# [WHAT THIS TASK INVOLVES]
The copy should hold exactly the lines below from the one that contains "4、然后放入排骨炒一会，待排" through the one that contains "about Environmental Stewardship" and nothing else, so no pictures.

# [MATERIAL FOR THIS TASK]
----
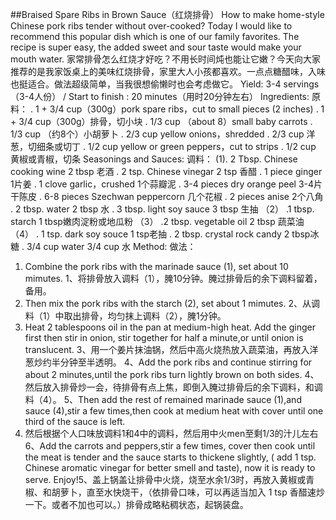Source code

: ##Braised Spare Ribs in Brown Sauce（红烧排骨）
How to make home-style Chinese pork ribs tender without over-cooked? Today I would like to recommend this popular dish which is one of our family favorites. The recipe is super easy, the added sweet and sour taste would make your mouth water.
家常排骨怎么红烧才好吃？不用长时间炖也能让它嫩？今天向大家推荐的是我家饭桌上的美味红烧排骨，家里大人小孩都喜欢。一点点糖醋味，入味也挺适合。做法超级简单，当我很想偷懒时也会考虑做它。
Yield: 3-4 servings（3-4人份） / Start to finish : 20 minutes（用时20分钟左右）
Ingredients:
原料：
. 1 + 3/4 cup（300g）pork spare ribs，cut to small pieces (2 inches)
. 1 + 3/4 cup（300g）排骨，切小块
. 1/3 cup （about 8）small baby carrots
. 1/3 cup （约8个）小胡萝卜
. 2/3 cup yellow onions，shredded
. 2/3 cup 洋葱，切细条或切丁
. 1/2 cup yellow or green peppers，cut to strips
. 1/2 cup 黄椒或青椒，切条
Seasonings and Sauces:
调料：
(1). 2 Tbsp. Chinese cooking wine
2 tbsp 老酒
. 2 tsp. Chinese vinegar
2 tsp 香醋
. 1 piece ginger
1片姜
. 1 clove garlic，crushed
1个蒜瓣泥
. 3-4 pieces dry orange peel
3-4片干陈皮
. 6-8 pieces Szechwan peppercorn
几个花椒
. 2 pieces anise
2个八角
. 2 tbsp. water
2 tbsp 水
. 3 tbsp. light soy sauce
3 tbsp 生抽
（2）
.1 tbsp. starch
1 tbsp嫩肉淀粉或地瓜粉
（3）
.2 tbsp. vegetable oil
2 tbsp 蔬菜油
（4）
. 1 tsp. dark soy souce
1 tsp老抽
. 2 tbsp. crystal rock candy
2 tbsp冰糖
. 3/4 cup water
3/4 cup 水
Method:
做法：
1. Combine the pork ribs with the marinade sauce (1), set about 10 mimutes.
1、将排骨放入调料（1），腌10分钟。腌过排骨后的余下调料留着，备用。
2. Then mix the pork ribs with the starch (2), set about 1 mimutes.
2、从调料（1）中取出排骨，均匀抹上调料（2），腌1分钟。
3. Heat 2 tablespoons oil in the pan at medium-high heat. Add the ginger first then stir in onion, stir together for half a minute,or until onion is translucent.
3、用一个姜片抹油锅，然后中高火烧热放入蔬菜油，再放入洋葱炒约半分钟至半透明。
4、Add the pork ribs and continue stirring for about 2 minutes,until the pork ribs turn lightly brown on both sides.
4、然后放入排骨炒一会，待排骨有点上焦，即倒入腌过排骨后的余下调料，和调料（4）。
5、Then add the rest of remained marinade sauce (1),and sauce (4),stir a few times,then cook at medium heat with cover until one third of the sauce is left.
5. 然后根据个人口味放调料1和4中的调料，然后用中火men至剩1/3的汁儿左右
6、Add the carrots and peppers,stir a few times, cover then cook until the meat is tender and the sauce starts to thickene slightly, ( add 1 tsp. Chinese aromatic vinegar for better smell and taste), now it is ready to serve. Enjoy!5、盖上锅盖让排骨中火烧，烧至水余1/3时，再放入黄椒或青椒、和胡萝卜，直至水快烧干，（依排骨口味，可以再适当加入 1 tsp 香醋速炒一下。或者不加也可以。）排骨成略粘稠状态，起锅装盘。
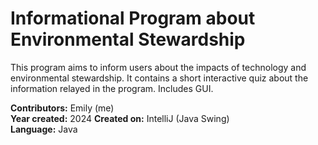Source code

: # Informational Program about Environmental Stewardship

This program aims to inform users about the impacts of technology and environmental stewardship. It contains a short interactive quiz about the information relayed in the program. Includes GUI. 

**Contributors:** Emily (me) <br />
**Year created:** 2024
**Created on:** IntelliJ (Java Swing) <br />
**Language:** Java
----
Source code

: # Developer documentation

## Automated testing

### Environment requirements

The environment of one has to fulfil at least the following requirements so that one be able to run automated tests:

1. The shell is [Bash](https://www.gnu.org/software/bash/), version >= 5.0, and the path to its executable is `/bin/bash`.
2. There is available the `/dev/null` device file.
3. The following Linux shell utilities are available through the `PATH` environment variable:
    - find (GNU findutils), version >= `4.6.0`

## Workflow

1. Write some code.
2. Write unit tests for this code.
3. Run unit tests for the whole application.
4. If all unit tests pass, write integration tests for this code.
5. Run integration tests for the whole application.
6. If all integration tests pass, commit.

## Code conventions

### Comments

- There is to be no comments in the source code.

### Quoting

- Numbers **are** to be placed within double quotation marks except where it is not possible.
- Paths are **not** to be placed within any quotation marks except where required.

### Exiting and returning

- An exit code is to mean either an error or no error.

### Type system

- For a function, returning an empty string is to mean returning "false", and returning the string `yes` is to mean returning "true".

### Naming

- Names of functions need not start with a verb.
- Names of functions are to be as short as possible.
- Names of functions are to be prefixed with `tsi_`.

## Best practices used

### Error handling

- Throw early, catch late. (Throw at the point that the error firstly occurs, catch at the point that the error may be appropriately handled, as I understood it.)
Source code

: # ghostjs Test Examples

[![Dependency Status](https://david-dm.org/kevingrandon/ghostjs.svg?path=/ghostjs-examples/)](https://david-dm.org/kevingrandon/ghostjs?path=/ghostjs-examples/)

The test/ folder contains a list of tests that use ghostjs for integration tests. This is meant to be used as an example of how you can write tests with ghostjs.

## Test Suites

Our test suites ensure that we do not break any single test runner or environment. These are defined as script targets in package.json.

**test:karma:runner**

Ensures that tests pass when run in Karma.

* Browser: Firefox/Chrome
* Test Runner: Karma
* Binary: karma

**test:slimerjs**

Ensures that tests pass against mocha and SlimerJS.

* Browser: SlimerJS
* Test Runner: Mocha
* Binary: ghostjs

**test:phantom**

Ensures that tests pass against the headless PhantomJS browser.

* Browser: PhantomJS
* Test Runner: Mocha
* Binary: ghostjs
----
# [TASK SOLUTION]
4、然后放入排骨炒一会，待排骨有点上焦，即倒入腌过排骨后的余下调料，和调料（4）。
5、Then add the rest of remained marinade sauce (1),and sauce (4),stir a few times,then cook at medium heat with cover until one third of the sauce is left.
5. 然后根据个人口味放调料1和4中的调料，然后用中火men至剩1/3的汁儿左右
6、Add the carrots and peppers,stir a few times, cover then cook until the meat is tender and the sauce starts to thickene slightly, ( add 1 tsp. Chinese aromatic vinegar for better smell and taste), now it is ready to serve. Enjoy!5、盖上锅盖让排骨中火烧，烧至水余1/3时，再放入黄椒或青椒、和胡萝卜，直至水快烧干，（依排骨口味，可以再适当加入 1 tsp 香醋速炒一下。或者不加也可以。）排骨成略粘稠状态，起锅装盘。
Source code

: # Informational Program about Environmental Stewardship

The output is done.